---------- Source material
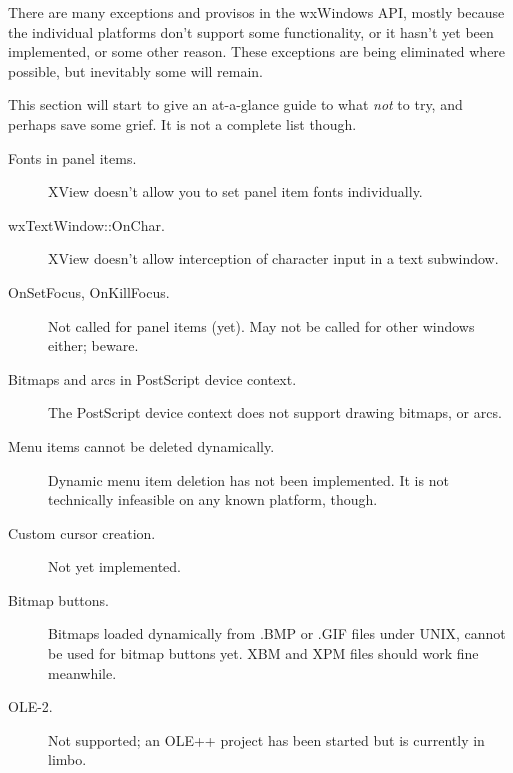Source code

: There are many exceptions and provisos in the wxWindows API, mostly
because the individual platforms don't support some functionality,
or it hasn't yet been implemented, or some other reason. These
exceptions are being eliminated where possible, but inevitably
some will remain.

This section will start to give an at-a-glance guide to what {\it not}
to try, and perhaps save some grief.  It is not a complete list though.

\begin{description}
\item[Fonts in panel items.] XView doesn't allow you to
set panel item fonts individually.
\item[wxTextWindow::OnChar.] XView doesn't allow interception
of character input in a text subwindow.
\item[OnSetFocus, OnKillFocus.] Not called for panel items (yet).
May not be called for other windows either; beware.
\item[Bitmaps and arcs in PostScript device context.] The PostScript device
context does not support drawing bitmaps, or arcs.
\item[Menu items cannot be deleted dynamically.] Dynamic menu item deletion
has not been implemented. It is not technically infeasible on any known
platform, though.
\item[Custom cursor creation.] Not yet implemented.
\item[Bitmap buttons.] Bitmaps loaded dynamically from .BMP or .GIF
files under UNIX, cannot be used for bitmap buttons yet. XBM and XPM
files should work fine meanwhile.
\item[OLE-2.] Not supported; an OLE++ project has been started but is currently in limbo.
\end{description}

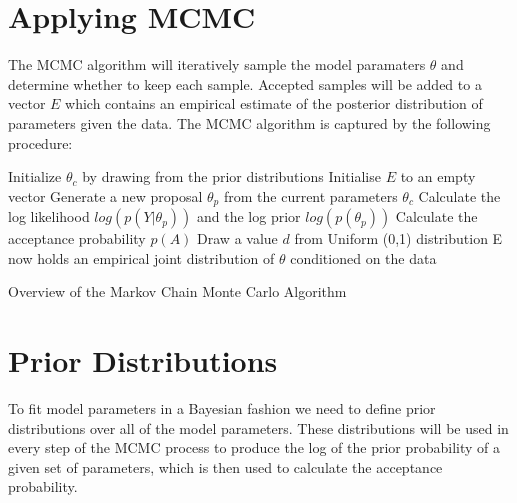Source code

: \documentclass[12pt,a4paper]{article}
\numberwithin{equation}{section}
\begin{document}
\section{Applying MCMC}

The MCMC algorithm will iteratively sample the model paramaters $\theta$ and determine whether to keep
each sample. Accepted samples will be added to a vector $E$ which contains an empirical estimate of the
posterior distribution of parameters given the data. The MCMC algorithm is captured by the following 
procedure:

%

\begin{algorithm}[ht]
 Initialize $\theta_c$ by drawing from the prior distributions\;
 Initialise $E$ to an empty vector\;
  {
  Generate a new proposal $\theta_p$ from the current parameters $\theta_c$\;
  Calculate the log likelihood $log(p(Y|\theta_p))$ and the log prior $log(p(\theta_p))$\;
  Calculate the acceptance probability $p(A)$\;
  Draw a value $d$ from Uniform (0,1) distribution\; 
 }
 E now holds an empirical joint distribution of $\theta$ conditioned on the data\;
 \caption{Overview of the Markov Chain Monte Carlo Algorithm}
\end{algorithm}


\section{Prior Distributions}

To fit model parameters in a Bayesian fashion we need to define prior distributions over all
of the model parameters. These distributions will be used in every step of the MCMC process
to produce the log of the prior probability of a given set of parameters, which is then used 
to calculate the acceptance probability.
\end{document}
--------------------
Exercise requirements: Repeat only the stretch of data above that runs from the line with "platform, though." to the line with "each sample. Accepted". Keep both end lines; exclude pictures.

Task output:
platform, though.
\item[Custom cursor creation.] Not yet implemented.
\item[Bitmap buttons.] Bitmaps loaded dynamically from .BMP or .GIF
files under UNIX, cannot be used for bitmap buttons yet. XBM and XPM
files should work fine meanwhile.
\item[OLE-2.] Not supported; an OLE++ project has been started but is currently in limbo.
\end{description}

Source code

: \documentclass[12pt,a4paper]{article}
\numberwithin{equation}{section}
\begin{document}
\section{Applying MCMC}

The MCMC algorithm will iteratively sample the model paramaters $\theta$ and determine whether to keep
each sample. Accepted samples will be added to a vector $E$ which contains an empirical estimate of the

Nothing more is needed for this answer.